_What to produce_
Transcribe every record as it stands and set the images aside.

====== Available records

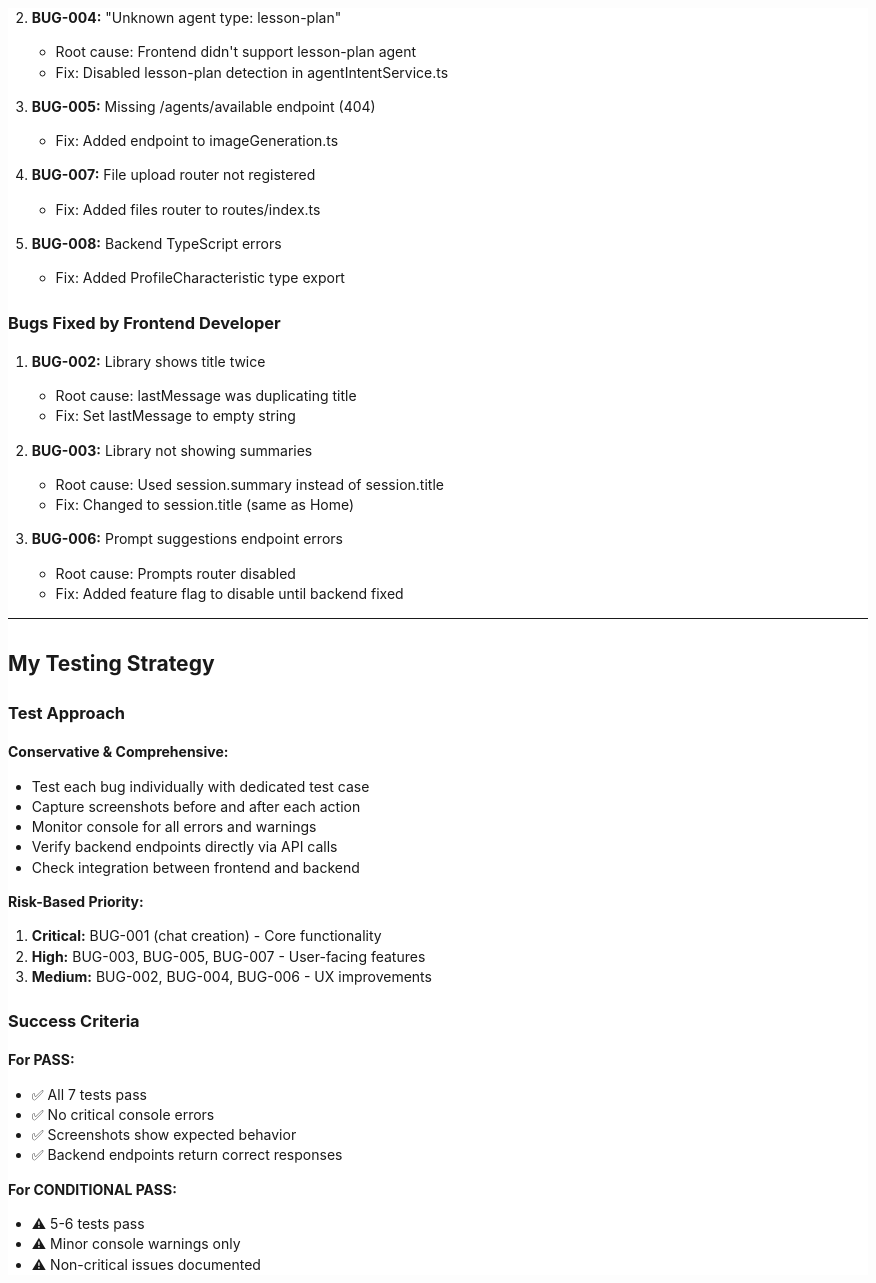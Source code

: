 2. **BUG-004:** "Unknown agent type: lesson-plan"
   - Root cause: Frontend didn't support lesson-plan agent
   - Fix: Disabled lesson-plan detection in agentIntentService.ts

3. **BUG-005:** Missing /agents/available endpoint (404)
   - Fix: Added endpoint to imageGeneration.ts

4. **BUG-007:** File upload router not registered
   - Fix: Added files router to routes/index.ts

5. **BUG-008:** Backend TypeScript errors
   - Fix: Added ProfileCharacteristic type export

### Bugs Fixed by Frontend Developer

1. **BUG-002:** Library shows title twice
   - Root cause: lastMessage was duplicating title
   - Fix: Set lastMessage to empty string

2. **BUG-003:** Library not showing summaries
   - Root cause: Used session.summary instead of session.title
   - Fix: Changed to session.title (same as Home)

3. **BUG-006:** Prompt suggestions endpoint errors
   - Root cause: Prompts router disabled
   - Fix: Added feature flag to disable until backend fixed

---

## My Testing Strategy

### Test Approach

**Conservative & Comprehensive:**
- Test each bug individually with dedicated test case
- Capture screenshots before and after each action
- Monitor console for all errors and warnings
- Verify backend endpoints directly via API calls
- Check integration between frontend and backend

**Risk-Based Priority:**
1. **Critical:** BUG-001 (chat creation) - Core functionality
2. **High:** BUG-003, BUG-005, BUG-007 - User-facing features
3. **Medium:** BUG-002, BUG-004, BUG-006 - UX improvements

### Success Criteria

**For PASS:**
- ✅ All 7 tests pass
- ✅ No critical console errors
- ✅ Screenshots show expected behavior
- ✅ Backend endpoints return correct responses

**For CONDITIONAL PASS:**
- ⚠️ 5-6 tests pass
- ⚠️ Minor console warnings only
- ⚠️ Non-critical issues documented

============

_Written response_
Source code

: 2. **BUG-004:** "Unknown agent type: lesson-plan"
   - Root cause: Frontend didn't support lesson-plan agent
   - Fix: Disabled lesson-plan detection in agentIntentService.ts

3. **BUG-005:** Missing /agents/available endpoint (404)
   - Fix: Added endpoint to imageGeneration.ts

4. **BUG-007:** File upload router not registered
   - Fix: Added files router to routes/index.ts

5. **BUG-008:** Backend TypeScript errors
   - Fix: Added ProfileCharacteristic type export

### Bugs Fixed by Frontend Developer

1. **BUG-002:** Library shows title twice
   - Root cause: lastMessage was duplicating title
   - Fix: Set lastMessage to empty string

2. **BUG-003:** Library not showing summaries
   - Root cause: Used session.summary instead of session.title
   - Fix: Changed to session.title (same as Home)

3. **BUG-006:** Prompt suggestions endpoint errors
   - Root cause: Prompts router disabled
   - Fix: Added feature flag to disable until backend fixed

---

## My Testing Strategy

### Test Approach

**Conservative & Comprehensive:**
- Test each bug individually with dedicated test case
- Capture screenshots before and after each action
- Monitor console for all errors and warnings
- Verify backend endpoints directly via API calls
- Check integration between frontend and backend

**Risk-Based Priority:**
1. **Critical:** BUG-001 (chat creation) - Core functionality
2. **High:** BUG-003, BUG-005, BUG-007 - User-facing features
3. **Medium:** BUG-002, BUG-004, BUG-006 - UX improvements

### Success Criteria

**For PASS:**
- ✅ All 7 tests pass
- ✅ No critical console errors
- ✅ Screenshots show expected behavior
- ✅ Backend endpoints return correct responses

**For CONDITIONAL PASS:**
- ⚠️ 5-6 tests pass
- ⚠️ Minor console warnings only
- ⚠️ Non-critical issues documented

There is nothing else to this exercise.